En Afrique du Sud, la Haute Cour du Cap-Occidental a pris, vendredi, une ordonnance suspendant temporairement l’enquête sur la procédure de destitution de Cyril Ramaphosa par le Parlement.
Afrique du sud : un tribunal suspend la procédure de destitution de Ramaphosa
Une décision prise après une requête du président sud-africain.

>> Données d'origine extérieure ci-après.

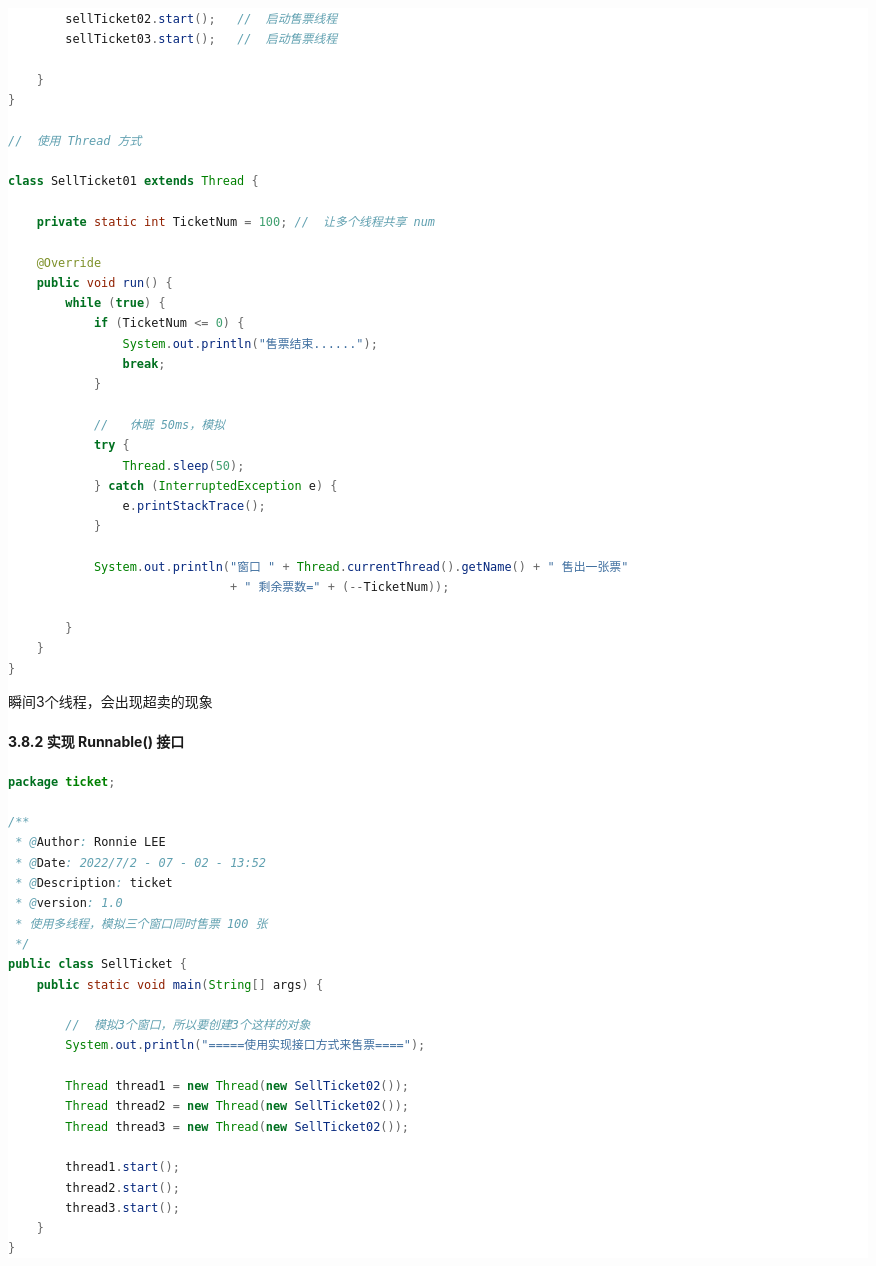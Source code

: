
 ```java
        sellTicket02.start();   //  启动售票线程
        sellTicket03.start();   //  启动售票线程

    }
}

//  使用 Thread 方式

class SellTicket01 extends Thread {

    private static int TicketNum = 100; //  让多个线程共享 num

    @Override
    public void run() {
        while (true) {
            if (TicketNum <= 0) {
                System.out.println("售票结束......");
                break;
            }

            //   休眠 50ms，模拟
            try {
                Thread.sleep(50);
            } catch (InterruptedException e) {
                e.printStackTrace();
            }

            System.out.println("窗口 " + Thread.currentThread().getName() + " 售出一张票"
                               + " 剩余票数=" + (--TicketNum));

        }
    }
}
```

瞬间3个线程，会出现超卖的现象

#### 3.8.2 实现 Runnable() 接口

```java
package ticket;
 
/**
 * @Author: Ronnie LEE
 * @Date: 2022/7/2 - 07 - 02 - 13:52
 * @Description: ticket
 * @version: 1.0
 * 使用多线程，模拟三个窗口同时售票 100 张
 */
public class SellTicket {
    public static void main(String[] args) {
 
        //  模拟3个窗口，所以要创建3个这样的对象
        System.out.println("=====使用实现接口方式来售票====");
 
        Thread thread1 = new Thread(new SellTicket02());
        Thread thread2 = new Thread(new SellTicket02());
        Thread thread3 = new Thread(new SellTicket02());
 
        thread1.start();
        thread2.start();
        thread3.start();
    }
}
```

Ramaphosa bénéficie donc d’un répit au moins jusqu’en septembre, le temps pour la justice d’examiner un rapport d’experts datant de novembre 2022 qui le soupçonne d’avoir violé la Constitution, ce qu’il a toujours contesté.
Le président sud-africain est menacé de destitution dans le cadre de l’affaire Farmegate concernant le vol d’une importante somme d’argent en devises étrangères dans sa luxueuse ferme de Phala Phala, située dans la province du Limpopo, au nord du pays.
Le chef de l’État avait indiqué que les 580 000 dollars provenaient de la vente de 20 buffles. Mais ses détracteurs se demandaient pourquoi il gardait une telle somme en liquide dans sa propriété.
Cyril Ramaphosa a déclaré vendredi qu’il « réaffirmait son respect de l’indépendance judiciaire et de la séparation des pouvoirs inscrites dans notre Constitution ».